(Data items)
────────

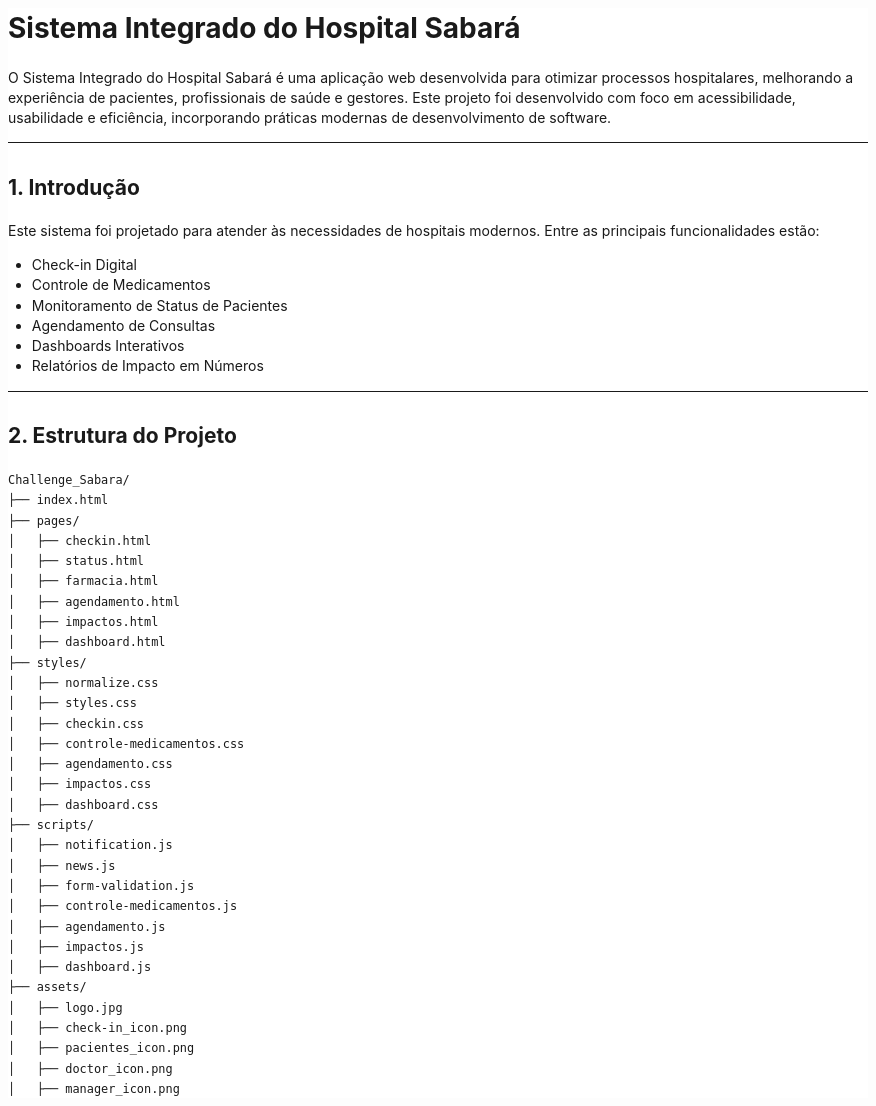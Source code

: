 # Sistema Integrado do Hospital Sabará

O Sistema Integrado do Hospital Sabará é uma aplicação web desenvolvida para otimizar processos hospitalares, melhorando a experiência de pacientes, profissionais de saúde e gestores. Este projeto foi desenvolvido com foco em acessibilidade, usabilidade e eficiência, incorporando práticas modernas de desenvolvimento de software.

---

## **1. Introdução**

Este sistema foi projetado para atender às necessidades de hospitais modernos. Entre as principais funcionalidades estão:

- Check-in Digital
- Controle de Medicamentos
- Monitoramento de Status de Pacientes
- Agendamento de Consultas
- Dashboards Interativos
- Relatórios de Impacto em Números

---

## **2. Estrutura do Projeto**

```plaintext
Challenge_Sabara/
├── index.html
├── pages/
│   ├── checkin.html
│   ├── status.html
│   ├── farmacia.html
│   ├── agendamento.html
│   ├── impactos.html
│   ├── dashboard.html
├── styles/
│   ├── normalize.css
│   ├── styles.css
│   ├── checkin.css
│   ├── controle-medicamentos.css
│   ├── agendamento.css
│   ├── impactos.css
│   ├── dashboard.css
├── scripts/
│   ├── notification.js
│   ├── news.js
│   ├── form-validation.js
│   ├── controle-medicamentos.js
│   ├── agendamento.js
│   ├── impactos.js
│   ├── dashboard.js
├── assets/
│   ├── logo.jpg
│   ├── check-in_icon.png
│   ├── pacientes_icon.png
│   ├── doctor_icon.png
│   ├── manager_icon.png

```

────────

▶ [What to work on]:
Report, for the data above, every line in which the string "Este" appears.

▶ [Task output]:
O Sistema Integrado do Hospital Sabará é uma aplicação web desenvolvida para otimizar processos hospitalares, melhorando a experiência de pacientes, profissionais de saúde e gestores. Este projeto foi desenvolvido com foco em acessibilidade, usabilidade e eficiência, incorporando práticas modernas de desenvolvimento de software.
Este sistema foi projetado para atender às necessidades de hospitais modernos. Entre as principais funcionalidades estão:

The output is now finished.